Inside the wilderness, camping is in designated sites only. Campsites are not reservable in advance: they operate on a first-arrival basis, which means popular sites near entry points fill by midday on peak summer weekends. Paddling past the first portage before stopping for the night is the single most effective way to improve campsite quality.
Paddling and Fishing
Walleye, northern pike, and smallmouth bass are the primary targets for anglers in the BWCAW. A Minnesota fishing licence is required. Lake trout are present in some of the deeper lakes. The quality of fishing varies significantly by entry point and season.
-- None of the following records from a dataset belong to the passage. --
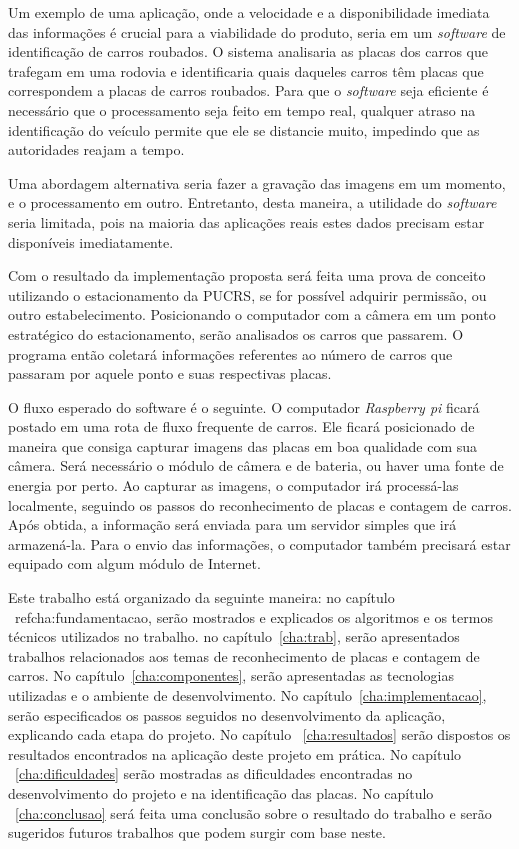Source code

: Um exemplo de uma aplicação, onde a velocidade e a disponibilidade imediata das
informações é crucial para a viabilidade do produto, seria em um \emph{software}
de identificação de carros roubados. O sistema analisaria as placas dos carros
que trafegam em uma rodovia e identificaria quais daqueles carros têm placas que
correspondem a placas de carros roubados. Para que o \emph{software} seja
eficiente é necessário que o processamento seja feito em tempo real, qualquer
atraso na identificação do veículo permite que ele se distancie muito, impedindo
que as autoridades reajam a tempo.

Uma abordagem alternativa seria fazer a gravação das imagens em um momento, e o
processamento em outro. Entretanto, desta maneira, a utilidade do
\emph{software} seria limitada, pois na maioria das aplicações reais estes dados
precisam estar disponíveis imediatamente.

Com o resultado da implementação proposta será feita uma prova de conceito
utilizando o estacionamento da PUCRS, se for possível adquirir permissão, ou outro estabelecimento.
Posicionando o computador com a câmera em um ponto estratégico do
estacionamento, serão analisados os carros que passarem. O programa então
coletará informações referentes ao número de carros que passaram por aquele ponto
e suas respectivas placas.

O fluxo esperado do software é o seguinte. O computador \emph{Raspberry pi} ficará
postado em uma rota de fluxo frequente de carros. Ele ficará posicionado de
maneira que consiga capturar imagens das placas em boa qualidade com sua câmera.
Será necessário o módulo de câmera e de bateria, ou haver uma fonte de energia
por perto. Ao capturar as imagens, o computador irá processá-las localmente,
seguindo os passos do reconhecimento de placas e contagem de carros.  Após
obtida, a informação será enviada para um servidor simples que irá armazená-la.
Para o envio das informações, o computador também precisará estar equipado com
algum módulo de Internet.

Este trabalho está organizado da seguinte maneira: no capítulo ~ref{cha:fundamentacao}, serão mostrados e explicados os algoritmos e os termos técnicos utilizados no trabalho. no capítulo~\ref{cha:trab},
serão apresentados trabalhos relacionados aos temas de reconhecimento de placas
e contagem de carros. No capítulo~\ref{cha:componentes}, serão apresentadas as tecnologias utilizadas e o ambiente de desenvolvimento. No capítulo~\ref{cha:implementacao}, serão especificados os passos seguidos no desenvolvimento da aplicação, explicando cada etapa do projeto. No capítulo ~\ref{cha:resultados} serão dispostos os resultados encontrados na aplicação deste projeto em prática. No capítulo ~\ref{cha:dificuldades} serão mostradas as dificuldades encontradas no desenvolvimento do projeto e na identificação das placas. No capítulo ~\ref{cha:conclusao} será feita uma conclusão sobre o resultado do trabalho e serão sugeridos futuros trabalhos que podem surgir com base neste.
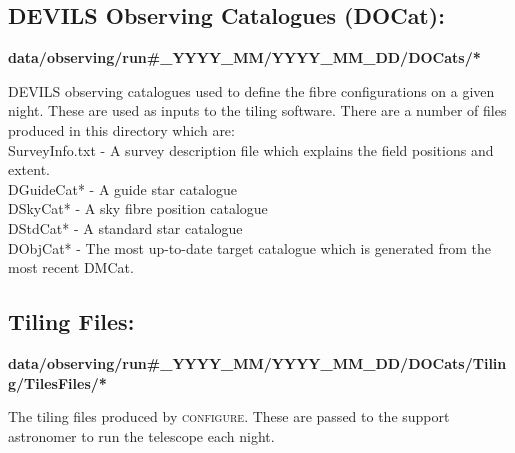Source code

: \documentclass[12pt]{article}
\begin{document}
  
 

 \subsection{DEVILS Observing Catalogues (DOCat):}
 
 \textbf{data/observing/run\#\_YYYY\_MM/YYYY\_MM\_DD/DOCats/*} 
   
DEVILS observing catalogues used to define the fibre configurations on a given night. These are used as inputs to the tiling software. There are a number of files produced in this directory which are:\\

SurveyInfo.txt - A survey description file which explains the field positions and extent.\\
DGuideCat* - A guide star catalogue \\
DSkyCat* - A sky fibre position catalogue \\
DStdCat* - A standard star catalogue \\
DObjCat* - The most up-to-date target catalogue which is generated from the most recent DMCat. \\
 
 
\subsection{Tiling Files:}

 \textbf{data/observing/run\#\_YYYY\_MM/YYYY\_MM\_DD/DOCats/Tiling/TilesFiles/*}
 
 The tiling files produced by \textsc{configure}. These are passed to the support astronomer to run the telescope each night.   
\end{document}
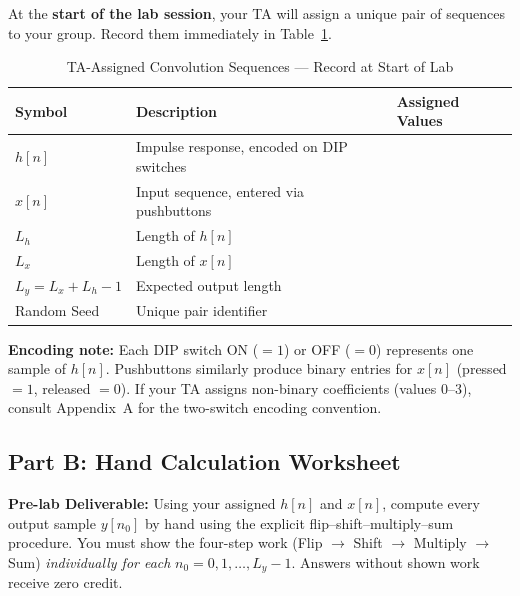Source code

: \documentclass[11pt,letterpaper]{article}
\providecommand{\pldECE}[1]{\textcolor{BrickRed}{\textbf{Pre-lab Deliverable:} #1}}
\begin{document}
At the \textbf{start of the lab session}, your TA will assign a unique pair of sequences to your group. Record them immediately in Table~\ref{tab:assigned_seqs}.

\begin{table}[H]
    \centering
    \caption{TA-Assigned Convolution Sequences --- Record at Start of Lab}
    \label{tab:assigned_seqs}
    \begin{tabularx}{\linewidth}{l X l}
    \toprule
    \textbf{Symbol} & \textbf{Description} & \textbf{Assigned Values}\\
    \midrule
    $h[n]$ & Impulse response, encoded on DIP switches & \underline{\hspace{5cm}}\\[0.4cm]
    $x[n]$ & Input sequence, entered via pushbuttons & \underline{\hspace{5cm}}\\[0.4cm]
    $L_h$ & Length of $h[n]$ & \underline{\hspace{5cm}}\\[0.4cm]
    $L_x$ & Length of $x[n]$ & \underline{\hspace{5cm}}\\[0.4cm]
    $L_y = L_x + L_h - 1$ & Expected output length & \underline{\hspace{5cm}}\\[0.2cm]
    Random Seed & Unique pair identifier & \underline{\hspace{5cm}}\\
    \bottomrule
    \end{tabularx}
\end{table}

\noindent\textbf{Encoding note:} Each DIP switch ON ($= 1$) or OFF ($= 0$) represents one sample of $h[n]$. Pushbuttons similarly produce binary entries for $x[n]$ (pressed $= 1$, released $= 0$). If your TA assigns non-binary coefficients (values 0--3), consult Appendix~A for the two-switch encoding convention.

\subsection{Part B: Hand Calculation Worksheet}

\pldECE{Using your assigned $h[n]$ and $x[n]$, compute every output sample $y[n_0]$ by hand using the explicit flip--shift--multiply--sum procedure. You must show the four-step work (Flip $\to$ Shift $\to$ Multiply $\to$ Sum) \emph{individually for each} $n_0 = 0, 1, \ldots, L_y - 1$. Answers without shown work receive zero credit.}
\end{document}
Walleye fishing tends to be better in spring and fall when water temperatures are lower and fish are more active.
For canoeists without a specific fishing purpose, the appeal is the route itself: the succession of lakes, the portages through boreal forest, the silence at dawn. A circuit route of three to five days gives enough time to move well away from the entry point corridor and find lakes where you might not see another canoe for a full day. Single-day paddles are possible from some entry points but do not capture what makes the wilderness distinctive.
Wildlife
Moose are the most sought-after sighting and are more commonly seen in the early morning along marshy lake edges in June and September. Bald eagles are present throughout and relatively easy to spot. Gray wolves inhabit the wilderness and the surrounding forest but are rarely encountered directly. Common loons are abundant and their calls across water at dusk are, for most visitors, the defining sound of the experience.
Practical Preparation
The BWCAW sits at a latitude where summer nights can be cold and where weather changes rapidly. Hypothermia is a real risk for unprepared paddlers in cold water, particularly early in the season. A reliable waterproof bag for clothing, a first aid kit, a compass, and a laminated waterproof map of your specific route are non-negotiable. Cell service is absent for most of the interior.
Insect repellent is essential from late May through early July. The black fly season typically runs through June. Mosquitoes are present through August. Both are manageable with good head nets and long sleeves at dawn and dusk.
Bear canisters or approved hanging systems are required for food storage. Black bears are present throughout the wilderness.
Entry Point Selection
The most popular entry points, including Moose Lake (Entry Point 25), Fall Lake (Entry Point 24), and Lake One (Entry Point 30), are the most congested on summer weekends. Entry points further from Ely along the Fernberg Road or the Gunflint Trail tend to see fewer groups and offer access to excellent lake systems that are not harder to reach, only less publicised. If your outfitter or local knowledge tells you a specific entry point is unusually quiet for your travel dates, take the advice seriously.
Book the permit as early as possible, plan your portages before you arrive, and accept that the wilderness offers nothing in the way of rescue services beyond what neighbouring paddlers can provide. That self-reliance is, for most people who come back year after year, exactly the point.